**TASK OBJECTIVE**
Exact transcription, pictures omitted: begin at the top line of the records below and end with the line bearing "While programming we".

**DATA SECTION**
[Start of section]

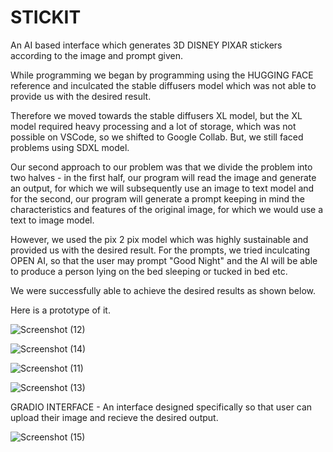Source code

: # STICKIT

An AI based interface which generates 3D DISNEY PIXAR stickers according to the image and prompt given.

While programming we began by programming using the HUGGING FACE reference and inculcated the stable diffusers model which was not able to provide us with the desired result. 

Therefore we moved towards the stable diffusers XL model, but the XL model required heavy processing and a lot of storage, which was not possible on VSCode, so we shifted to Google Collab. But, we still faced problems using SDXL model. 

Our second approach to our problem was that we divide the problem into two halves - in the first half, our program will read the image and generate an output, for which we will subsequently use an image to text model and for the second, our program will generate a prompt keeping in mind the characteristics and features of the original image, for which we would use a text to image model. 

However, we used the pix 2 pix model which was highly sustainable and provided us with the desired result. For the prompts, we tried inculcating OPEN AI, so that the user may prompt "Good Night" and the AI will be able to produce a person lying on the bed sleeping or tucked in bed etc. 

We were successfully able to achieve the desired results as shown below.


Here is a prototype of it.

![Screenshot (12)](https://github.com/user-attachments/assets/f21c0f1f-074d-4fa7-b16e-d6927f129d8a)

![Screenshot (14)](https://github.com/user-attachments/assets/581bd189-7436-4ddb-a399-1c6806c41158)

![Screenshot (11)](https://github.com/user-attachments/assets/375d3b96-50b0-4660-8063-29208e59f782)

![Screenshot (13)](https://github.com/user-attachments/assets/a994ba9a-56d7-40a1-9996-1c51f9fb98e4)

GRADIO INTERFACE - An interface designed specifically so that user can upload their image and recieve the desired output.

![Screenshot (15)](https://github.com/user-attachments/assets/e4186ffd-97c4-4779-84d7-9e41554d6c71)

[End of section]

**EXERCISE OUTPUT**
Source code

: # STICKIT

An AI based interface which generates 3D DISNEY PIXAR stickers according to the image and prompt given.

While programming we began by programming using the HUGGING FACE reference and inculcated the stable diffusers model which was not able to provide us with the desired result. 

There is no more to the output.